“No freeman shall be seized or imprisoned, or stripped of his rights and possessions, or outlawed or exiled, or deprived of his standing in any way, nor will we proceed with force against him, or send others to do so, except by the lawful judgement of his equals or by the law of the land”.
The old barons forced the rule of law upon King John – their protection against the arbitrariness of the monarch. Eight centuries on, Prime Minister Cameron vowed with patriotic energy to “restore the reputation” of the charter’s values with a new British Bill of Rights.
I’m not sure I would say that the reputation of the Carta’s values has been tainted (although the Home Office has been trying very hard to discredit its ideals), but it is certainly the case that the reputation of those duty-bound to uphold the ‘justice for all’ principle lies in tatters. Today’s barons don’t like the hassle of due process when it is a lot easier to get what you want by might.

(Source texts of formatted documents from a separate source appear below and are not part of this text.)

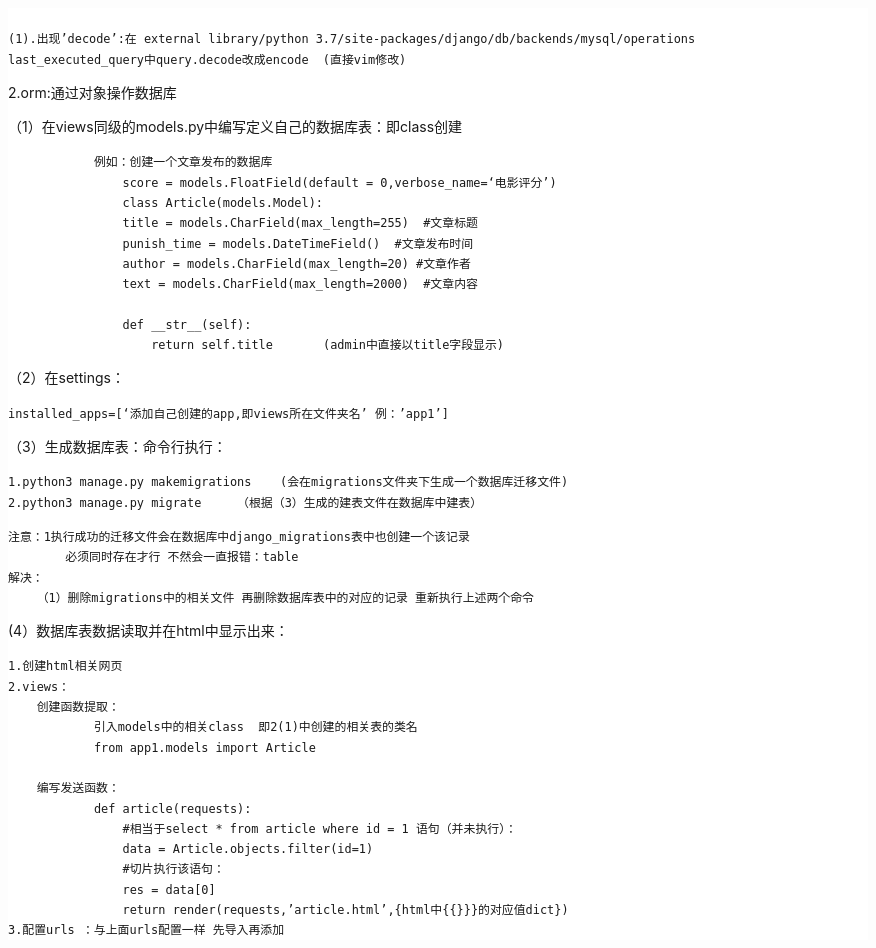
 ```

(1).出现’decode’:在 external library/python 3.7/site-packages/django/db/backends/mysql/operations
last_executed_query中query.decode改成encode  (直接vim修改)

```


2.orm:通过对象操作数据库


（1）在views同级的models.py中编写定义自己的数据库表：即class创建

```
			例如：创建一个文章发布的数据库
				score = models.FloatField(default = 0,verbose_name=‘电影评分’)
				class Article(models.Model):
				title = models.CharField(max_length=255)  #文章标题
				punish_time = models.DateTimeField()  #文章发布时间
				author = models.CharField(max_length=20) #文章作者
				text = models.CharField(max_length=2000)  #文章内容
		
				def __str__(self):
					return self.title       (admin中直接以title字段显示)

```

（2）在settings：

```
installed_apps=[‘添加自己创建的app,即views所在文件夹名’ 例：’app1’]

```

（3）生成数据库表：命令行执行：

```
1.python3 manage.py makemigrations    (会在migrations文件夹下生成一个数据库迁移文件) 
2.python3 manage.py migrate     （根据（3）生成的建表文件在数据库中建表）

```

	注意：1执行成功的迁移文件会在数据库中django_migrations表中也创建一个该记录  
			必须同时存在才行 不然会一直报错：table
	解决：
		（1）删除migrations中的相关文件 再删除数据库表中的对应的记录 重新执行上述两个命令

(4）数据库表数据读取并在html中显示出来：

	1.创建html相关网页
	2.views：
		创建函数提取：
				引入models中的相关class  即2(1)中创建的相关表的类名
				from app1.models import Article
				
		编写发送函数：
				def article(requests):
					#相当于select * from article where id = 1 语句（并未执行）：
					data = Article.objects.filter(id=1)
					#切片执行该语句：
					res = data[0]
					return render(requests,’article.html’,{html中{{}}}的对应值dict})
	3.配置urls ：与上面urls配置一样 先导入再添加
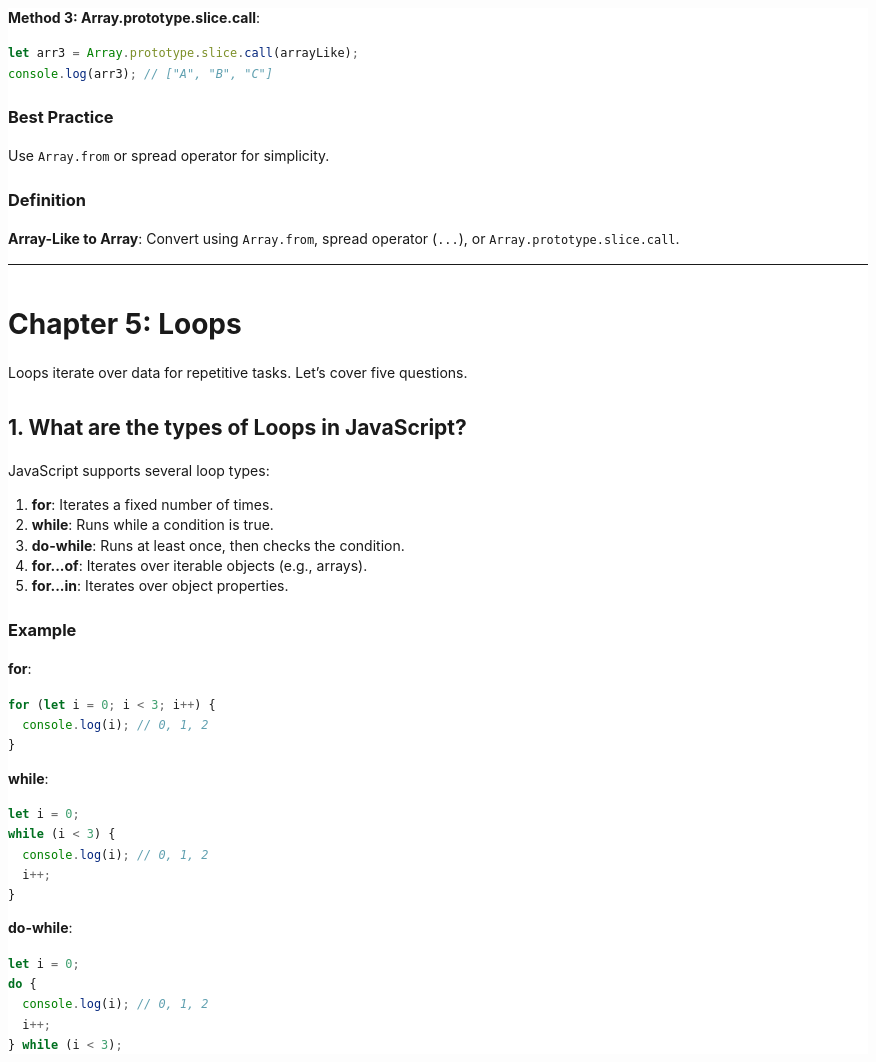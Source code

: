 **Method 3: Array.prototype.slice.call**:
```javascript
let arr3 = Array.prototype.slice.call(arrayLike);
console.log(arr3); // ["A", "B", "C"]
```

### Best Practice
Use `Array.from` or spread operator for simplicity.

### Definition
**Array-Like to Array**: Convert using `Array.from`, spread operator (`...`), or `Array.prototype.slice.call`.

---

# Chapter 5: Loops

Loops iterate over data for repetitive tasks. Let’s cover five questions.

## 1. What are the types of Loops in JavaScript?

JavaScript supports several loop types:
1. **for**: Iterates a fixed number of times.
2. **while**: Runs while a condition is true.
3. **do-while**: Runs at least once, then checks the condition.
4. **for...of**: Iterates over iterable objects (e.g., arrays).
5. **for...in**: Iterates over object properties.

### Example
**for**:
```javascript
for (let i = 0; i < 3; i++) {
  console.log(i); // 0, 1, 2
}
```

**while**:
```javascript
let i = 0;
while (i < 3) {
  console.log(i); // 0, 1, 2
  i++;
}
```

**do-while**:
```javascript
let i = 0;
do {
  console.log(i); // 0, 1, 2
  i++;
} while (i < 3);
```
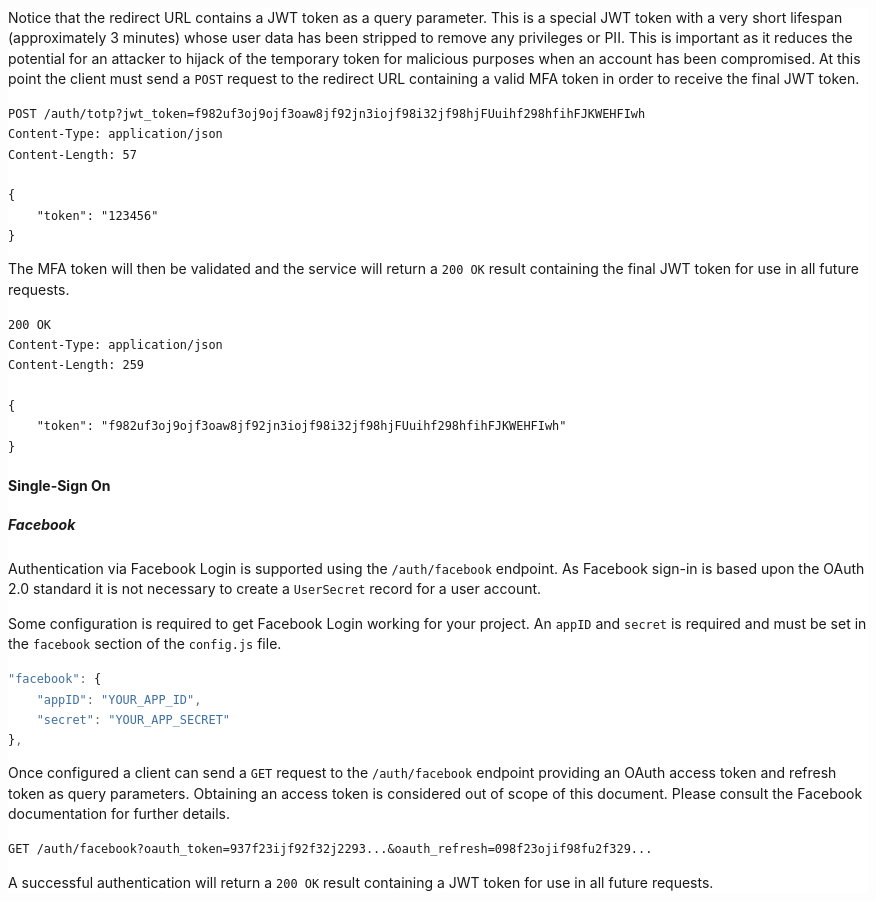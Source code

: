 Notice that the redirect URL contains a JWT token as a query parameter. This is a special JWT token with a very short lifespan (approximately 3 minutes) whose user data has been stripped to remove any privileges or PII. This is important as it reduces the potential for an attacker to hijack of the temporary token for malicious purposes when an account has been compromised. At this point the client must send a `POST` request to the redirect URL containing a valid MFA token in order to receive the final JWT token.

```txt
POST /auth/totp?jwt_token=f982uf3oj9ojf3oaw8jf92jn3iojf98i32jf98hjFUuihf298hfihFJKWEHFIwh
Content-Type: application/json
Content-Length: 57

{
    "token": "123456"
}
```

The MFA token will then be validated and the service will return a `200 OK` result containing the final JWT token for use in all future requests.

```txt
200 OK
Content-Type: application/json
Content-Length: 259

{
    "token": "f982uf3oj9ojf3oaw8jf92jn3iojf98i32jf98hjFUuihf298hfihFJKWEHFIwh"
}
```

#### Single-Sign On

##### Facebook

Authentication via Facebook Login is supported using the `/auth/facebook` endpoint. As Facebook sign-in is based upon the OAuth 2.0 standard it is not necessary to create a `UserSecret` record for a user account.

Some configuration is required to get Facebook Login working for your project. An `appID` and `secret` is required and must be set in the `facebook` section of the `config.js` file.

```javascript
"facebook": {
    "appID": "YOUR_APP_ID",
    "secret": "YOUR_APP_SECRET"
},
```

Once configured a client can send a `GET` request to the `/auth/facebook` endpoint providing an OAuth access token and refresh token as query parameters. Obtaining an access token is considered out of scope of this document. Please consult the Facebook documentation for further details.

```txt
GET /auth/facebook?oauth_token=937f23ijf92f32j2293...&oauth_refresh=098f23ojif98fu2f329...
```

A successful authentication will return a `200 OK` result containing a JWT token for use in all future requests.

Cameron’s British Bill of Rights – aimed at supplanting the Human Rights Act – may do away with our right to be free from torture and thus give the State the power to chastise us with iron rods and scorpions, but it will proudly assert the supremacy of the UK courts over Strasbourg. Nothing has yet transpired as to what that Bill will contain, but I can see that many are sceptical about it – after all, who can trust the protections of a Bill of Rights drafted by this generation of lawmakers?
“We will sell to no man, we will not deny or defer to any man either Justice or Right”
Yet, as we know only to well, the Magna Carta celebrants are in the business of doing exactly the opposite.